Please copy each line of the listing that includes the string "phrase".

Top of Available records

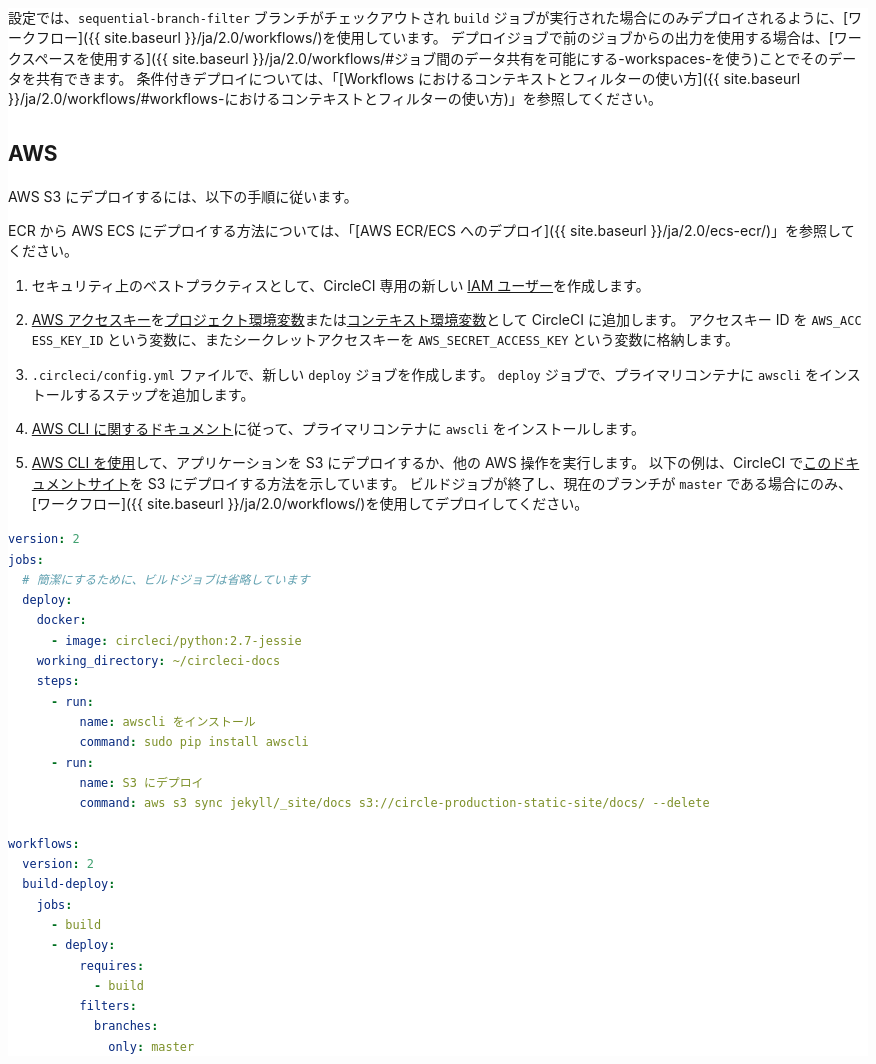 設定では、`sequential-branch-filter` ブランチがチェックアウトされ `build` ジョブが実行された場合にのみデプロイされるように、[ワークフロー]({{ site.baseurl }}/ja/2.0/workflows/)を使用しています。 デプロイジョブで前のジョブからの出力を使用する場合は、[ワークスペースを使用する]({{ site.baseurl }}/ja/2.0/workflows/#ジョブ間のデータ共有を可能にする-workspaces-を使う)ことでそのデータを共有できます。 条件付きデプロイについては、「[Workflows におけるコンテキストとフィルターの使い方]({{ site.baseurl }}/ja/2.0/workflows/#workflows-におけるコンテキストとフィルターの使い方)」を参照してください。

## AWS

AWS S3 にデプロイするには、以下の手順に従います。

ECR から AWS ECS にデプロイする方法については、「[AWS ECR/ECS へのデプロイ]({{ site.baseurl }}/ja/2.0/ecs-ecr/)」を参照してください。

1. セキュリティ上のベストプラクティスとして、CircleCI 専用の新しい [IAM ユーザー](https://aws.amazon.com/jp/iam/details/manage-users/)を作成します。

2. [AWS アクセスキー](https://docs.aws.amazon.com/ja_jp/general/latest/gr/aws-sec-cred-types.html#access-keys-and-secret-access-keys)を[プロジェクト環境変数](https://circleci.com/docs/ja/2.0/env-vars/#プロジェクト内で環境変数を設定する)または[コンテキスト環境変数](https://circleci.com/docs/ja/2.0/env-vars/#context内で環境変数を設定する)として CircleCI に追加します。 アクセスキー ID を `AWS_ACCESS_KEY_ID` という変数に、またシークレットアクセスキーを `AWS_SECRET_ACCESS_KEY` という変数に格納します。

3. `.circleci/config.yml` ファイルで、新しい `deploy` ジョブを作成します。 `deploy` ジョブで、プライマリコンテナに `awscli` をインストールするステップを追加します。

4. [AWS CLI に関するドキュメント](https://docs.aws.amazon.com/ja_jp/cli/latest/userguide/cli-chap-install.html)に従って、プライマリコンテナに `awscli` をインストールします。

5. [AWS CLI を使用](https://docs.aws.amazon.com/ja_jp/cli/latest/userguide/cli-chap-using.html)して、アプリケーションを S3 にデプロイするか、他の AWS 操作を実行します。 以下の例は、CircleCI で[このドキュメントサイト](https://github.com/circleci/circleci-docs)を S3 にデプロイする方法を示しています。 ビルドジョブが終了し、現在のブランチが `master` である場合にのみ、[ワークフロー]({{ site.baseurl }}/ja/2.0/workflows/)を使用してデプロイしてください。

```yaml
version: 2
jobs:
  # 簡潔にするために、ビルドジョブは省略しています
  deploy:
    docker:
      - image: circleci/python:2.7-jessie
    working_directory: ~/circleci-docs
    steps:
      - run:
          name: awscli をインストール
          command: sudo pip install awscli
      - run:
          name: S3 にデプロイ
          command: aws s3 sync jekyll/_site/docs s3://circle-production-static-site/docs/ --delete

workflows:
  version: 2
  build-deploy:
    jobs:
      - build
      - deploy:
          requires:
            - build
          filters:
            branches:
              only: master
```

Bottom of Available records
Top of Available records

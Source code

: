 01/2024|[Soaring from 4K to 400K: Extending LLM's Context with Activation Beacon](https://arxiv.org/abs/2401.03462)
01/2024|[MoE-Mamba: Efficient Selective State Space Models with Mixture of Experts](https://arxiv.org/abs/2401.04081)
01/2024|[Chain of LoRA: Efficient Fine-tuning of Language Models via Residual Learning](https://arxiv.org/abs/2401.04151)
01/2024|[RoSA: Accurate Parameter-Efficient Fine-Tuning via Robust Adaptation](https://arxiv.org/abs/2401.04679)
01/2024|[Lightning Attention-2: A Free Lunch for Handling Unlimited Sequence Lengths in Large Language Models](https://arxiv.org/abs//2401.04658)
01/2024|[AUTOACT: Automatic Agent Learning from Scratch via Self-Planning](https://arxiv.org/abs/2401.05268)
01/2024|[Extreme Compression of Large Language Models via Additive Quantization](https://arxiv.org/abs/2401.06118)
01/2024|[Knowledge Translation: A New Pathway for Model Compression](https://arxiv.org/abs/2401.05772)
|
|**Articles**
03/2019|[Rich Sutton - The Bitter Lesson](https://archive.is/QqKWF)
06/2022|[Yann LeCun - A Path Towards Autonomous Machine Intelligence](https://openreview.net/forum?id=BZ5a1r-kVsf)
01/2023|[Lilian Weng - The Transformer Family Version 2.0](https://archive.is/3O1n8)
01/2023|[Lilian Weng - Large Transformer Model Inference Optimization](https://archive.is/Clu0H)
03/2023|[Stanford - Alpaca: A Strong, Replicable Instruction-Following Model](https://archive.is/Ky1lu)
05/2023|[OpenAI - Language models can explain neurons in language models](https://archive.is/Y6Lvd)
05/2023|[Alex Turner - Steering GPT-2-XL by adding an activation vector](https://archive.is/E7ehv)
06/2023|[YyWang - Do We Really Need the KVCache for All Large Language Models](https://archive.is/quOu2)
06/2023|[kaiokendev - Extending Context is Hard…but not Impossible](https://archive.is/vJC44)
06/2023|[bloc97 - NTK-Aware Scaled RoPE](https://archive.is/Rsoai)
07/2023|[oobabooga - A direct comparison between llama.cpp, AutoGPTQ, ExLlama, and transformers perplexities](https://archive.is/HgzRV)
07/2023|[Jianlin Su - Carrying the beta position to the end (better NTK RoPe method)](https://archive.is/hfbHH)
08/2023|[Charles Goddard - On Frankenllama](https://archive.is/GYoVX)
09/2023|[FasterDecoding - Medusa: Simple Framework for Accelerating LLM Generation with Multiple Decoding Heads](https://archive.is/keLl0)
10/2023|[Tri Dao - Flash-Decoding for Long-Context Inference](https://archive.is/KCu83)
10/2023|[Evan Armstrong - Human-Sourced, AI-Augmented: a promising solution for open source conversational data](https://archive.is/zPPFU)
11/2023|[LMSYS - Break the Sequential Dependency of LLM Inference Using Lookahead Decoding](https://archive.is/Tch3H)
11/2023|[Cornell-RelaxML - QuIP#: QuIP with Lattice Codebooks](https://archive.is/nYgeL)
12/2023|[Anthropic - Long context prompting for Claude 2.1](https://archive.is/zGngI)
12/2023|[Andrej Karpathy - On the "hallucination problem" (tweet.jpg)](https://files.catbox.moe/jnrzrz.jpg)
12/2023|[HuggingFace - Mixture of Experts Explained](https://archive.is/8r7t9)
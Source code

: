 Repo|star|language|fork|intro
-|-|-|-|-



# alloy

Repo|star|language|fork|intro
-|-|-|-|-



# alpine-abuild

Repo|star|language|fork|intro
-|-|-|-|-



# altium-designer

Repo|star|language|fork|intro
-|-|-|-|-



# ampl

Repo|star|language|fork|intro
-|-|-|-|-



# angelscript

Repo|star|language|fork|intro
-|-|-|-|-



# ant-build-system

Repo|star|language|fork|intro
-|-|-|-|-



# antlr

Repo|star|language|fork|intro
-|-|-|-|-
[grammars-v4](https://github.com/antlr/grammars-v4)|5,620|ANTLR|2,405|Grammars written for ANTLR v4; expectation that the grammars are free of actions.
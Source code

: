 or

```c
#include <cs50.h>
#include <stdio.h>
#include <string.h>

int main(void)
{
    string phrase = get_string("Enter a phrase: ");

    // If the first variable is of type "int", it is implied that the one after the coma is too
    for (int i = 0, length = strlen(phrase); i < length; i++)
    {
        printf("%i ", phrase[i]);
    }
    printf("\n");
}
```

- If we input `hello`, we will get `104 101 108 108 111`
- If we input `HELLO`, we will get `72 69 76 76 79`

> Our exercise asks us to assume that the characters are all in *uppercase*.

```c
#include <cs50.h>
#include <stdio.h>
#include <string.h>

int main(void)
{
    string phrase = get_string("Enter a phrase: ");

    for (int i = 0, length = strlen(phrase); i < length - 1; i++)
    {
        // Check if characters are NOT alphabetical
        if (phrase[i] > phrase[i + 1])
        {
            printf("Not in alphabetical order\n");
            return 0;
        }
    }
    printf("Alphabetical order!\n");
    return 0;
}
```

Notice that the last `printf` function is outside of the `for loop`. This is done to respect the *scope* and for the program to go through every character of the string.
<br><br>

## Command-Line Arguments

Bottom of Available records

Response area.
    string phrase = get_string("Enter a phrase: ");
    for (int i = 0, length = strlen(phrase); i < length; i++)
        printf("%i ", phrase[i]);
    string phrase = get_string("Enter a phrase: ");
    for (int i = 0, length = strlen(phrase); i < length - 1; i++)
        if (phrase[i] > phrase[i + 1])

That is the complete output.